Carbonara vegana

Vellutata di finocchi

I finocchi sono un alimento molto utile alle donne che allattano in quanto stimolano la prdouzione del latte e contengono oli essenziali che secondo alcune ricerche conferiscono al latte un sapore gradito al neonato. Consumati crudi sono sazianti  ed eliminano le tossine. Apportano poche calorie e sono ricchi di potassio. Persino le barbe non sono assolutamente da scartare in quanto sono elementi aromatici preziosi per donare un tocco in più alle nostre preparazioni. Per esaltarnte il sapore aggiungetele a crudo o a fine cottura evitando di farle appassire all'aria. Pronti per provare questa meravigliosa verdura in una fantastica vellutata?

 

Ingredienti

  • 2 finocchi affettati sottilmente
  • 1 patate affettata sottilmente
  • 1 cipolla tritata finemente
  • 1 cucchiaio di curcuma
  • 700 ml di brodo vegetale caldo
  • Pane casareccio tagliato a cubetti e arrostito
  • Olio


Procedimento

  • In una casseruola rosolare la cipolla con l'olio, facendo attenzione a che non scurisca.
  • Aggiungere le patate e i finocchi, salare e continuare la cottura.
  • Aggiungere il brodo vegetale e la curcuma, cuocere per circa mezz'ora.
  • Frullare fino a ottenere una crema e distribuire in ciotoline.
  • Servire caldo con un filo di olio e crostini.
 

Lo sapevi che...?

E' possibile dividere i finocchi in due categorie. Quelli con la base rotonda e panciuta vengono definiti "maschi". Hanno un sapore più dolce e sono ideali da magiare crudi; quelli più affusolati e schiacciati sono le "femmine". La consistenza di quest'utlime è  più fibrosa e la dolcezza è meno pronunciata, sono ottimi da cotti e meno adatti alle crudité.

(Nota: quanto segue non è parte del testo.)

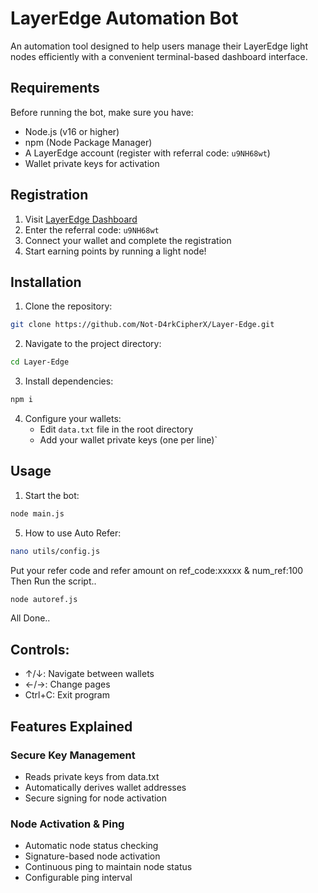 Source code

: # LayerEdge Automation Bot

An automation tool designed to help users manage their LayerEdge light nodes efficiently with a convenient terminal-based dashboard interface.



## Requirements

Before running the bot, make sure you have:

- Node.js (v16 or higher)
- npm (Node Package Manager)
- A LayerEdge account (register with referral code: `u9NH68wt`)
- Wallet private keys for activation

## Registration

1. Visit [LayerEdge Dashboard](https://dashboard.layeredge.io)
2. Enter the referral code: `u9NH68wt`
3. Connect your wallet and complete the registration
4. Start earning points by running a light node!

## Installation

1. Clone the repository:

```bash
git clone https://github.com/Not-D4rkCipherX/Layer-Edge.git
```

2. Navigate to the project directory:

```bash
cd Layer-Edge
```

3. Install dependencies:

```bash
npm i
```

4. Configure your wallets:
   - Edit `data.txt` file in the root directory
   - Add your wallet private keys (one per line)`
     
## Usage

1. Start the bot:

```bash
node main.js
```
5. How to use Auto Refer:

```bash
nano utils/config.js
```
Put your refer code and refer amount on ref_code:xxxxx & num_ref:100
Then Run the script..
```bash
node autoref.js
```
All Done..
## Controls:
   - ↑/↓: Navigate between wallets
   - ←/→: Change pages
   - Ctrl+C: Exit program

## Features Explained

### Secure Key Management

- Reads private keys from data.txt
- Automatically derives wallet addresses
- Secure signing for node activation

### Node Activation & Ping

- Automatic node status checking
- Signature-based node activation
- Continuous ping to maintain node status
- Configurable ping interval
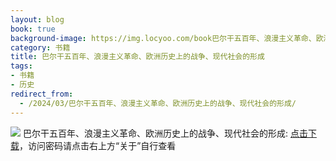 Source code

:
 ```yaml
---
layout: blog
book: true
background-image: https://img.locyoo.com/book巴尔干五百年、浪漫主义革命、欧洲历史上的战争、现代社会的形成.jpg
category: 书籍
title: 巴尔干五百年、浪漫主义革命、欧洲历史上的战争、现代社会的形成
tags:
- 书籍
- 历史
redirect_from:
  - /2024/03/巴尔干五百年、浪漫主义革命、欧洲历史上的战争、现代社会的形成/
---
```

![](https://img.locyoo.com/book巴尔干五百年、浪漫主义革命、欧洲历史上的战争、现代社会的形成.jpg)
巴尔干五百年、浪漫主义革命、欧洲历史上的战争、现代社会的形成: <a name = "ref1" href="https://url18.ctfile.com/f/50983618-1345402576-cd25c6?p=3619">点击下载</a>，访问密码请点击右上方“关于”自行查看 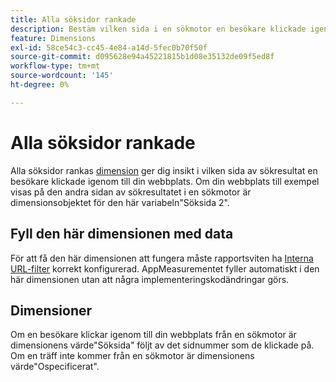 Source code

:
 ```yaml
---
title: Alla söksidor rankade
description: Bestäm vilken sida i en sökmotor en besökare klickade igenom till din webbplats.
feature: Dimensions
exl-id: 58ce54c3-cc45-4e84-a14d-5fec0b70f50f
source-git-commit: d095628e94a45221815b1d08e35132de09f5ed8f
workflow-type: tm+mt
source-wordcount: '145'
ht-degree: 0%

---
```


# Alla söksidor rankade

Alla söksidor rankas [dimension](overview.md) ger dig insikt i vilken sida av sökresultat en besökare klickade igenom till din webbplats. Om din webbplats till exempel visas på den andra sidan av sökresultatet i en sökmotor är dimensionsobjektet för den här variabeln&quot;Söksida 2&quot;.

## Fyll den här dimensionen med data

För att få den här dimensionen att fungera måste rapportsviten ha [Interna URL-filter](/help/admin/admin/c-manage-report-suites/c-edit-report-suites/general/internal-url-filter-admin.md) korrekt konfigurerad. AppMeasurementet fyller automatiskt i den här dimensionen utan att några implementeringskodändringar görs.

## Dimensioner

Om en besökare klickar igenom till din webbplats från en sökmotor är dimensionens värde&quot;Söksida&quot; följt av det sidnummer som de klickade på. Om en träff inte kommer från en sökmotor är dimensionens värde&quot;Ospecificerat&quot;.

Un'aneddoto interessante riguarda il verbo "infinocchiare" (nel linguaggio comune sinonimo di imbrogliare, ingannare) che deriva proprio dalle qualità di questa verdura.  Il finocchio crudo riesce infatti a coprire il sapore di altri alimenti a cui è mischiato. E' quindi capace di  mascherare il gusto del vino di scarsa qualità o conservato in maniera sbagliata.  Per questo motivo nelle locande in passato era diffusa l’abitudine di offrire ai clienti finocchio o pane al finocchio per confondere il gusto del vino inacidito, imbrogliando i clienti riguardo la qualità: i clienti venivano dunque infinocchiati.

 

La curcuma è conosciuta anche come "zafferano delle Indie" rispetto al vero zafferano però ha un sapore meno intenso e un costo minore, in natura ne esistono 40 specie. E' disponibile sotto forma di  radice fresca o in polvere. Si tratta di un componente della famiglia dello zenzero, il suo colore naturale va dall'arancio scuro al rosso, passando al marroncino ma quando è seccato e macinato ha un colore giallo carico. Si usa in piccole quantità per dare un sapore caldo e acre a verdure, zuppe o semplicemente per aggiungere colore ai piatti di riso. La curcuma in polvere mantiene le proprietà coloranti a lungo ma perde presto l'aroma.
 
Secondo la medica ayurvedica è dotata di molte proproetà medicinali; infatti in India è usata come antisettico per tagli, scotatutre e contusioni. Questa sua proprietà è dovuta alla presenza della curcumina che rende questa spezia anche un ottimo antiossidante. Inoltre è considerata un buon diuretico, purificatore del sangue e stimolante intestinale. Recenti sutdi hanno dimostrato che il nostro corpo fa fatica ad assimilarla, quindi è bene abbinarla a pepe nero o olio. In Asia è usata da almeno 6000 anni come medicina, cosmetico, spezia e colorante basta pensare che per 2000 anni le tuniche dei monaci buddisti sono state tinte con questa radice. In alcune regioni dell'India la curcuma viene portata al collo delle ragazze, essendo  parte della promessa di matrimonio. La radice della curcuma deve essere conservata in frigo e il suo deperimento è  molto veloce per questo è consigliabile acquistarne poco per volta anche perchè tende a perdere velocemente il suo profumo. La curcuma in polvere dece essere conservata in un barattolo ermetico di vetro e custodita in un luogo buio e asciutto. L'unica controindicazione è la sua capacità di macchiare qualunque superficie facilmente perciò fate attenzione!

 

Strumenti necessari alla nostra ricetta

  • Tegame dove cuocere patate, cipolle e finocchi.
  • Mixer ad immersione o frullatore per rendere cremose le verdure cotte.
  • Padella dove cuocere il pane tagliato a cubetti per creare dei crostini.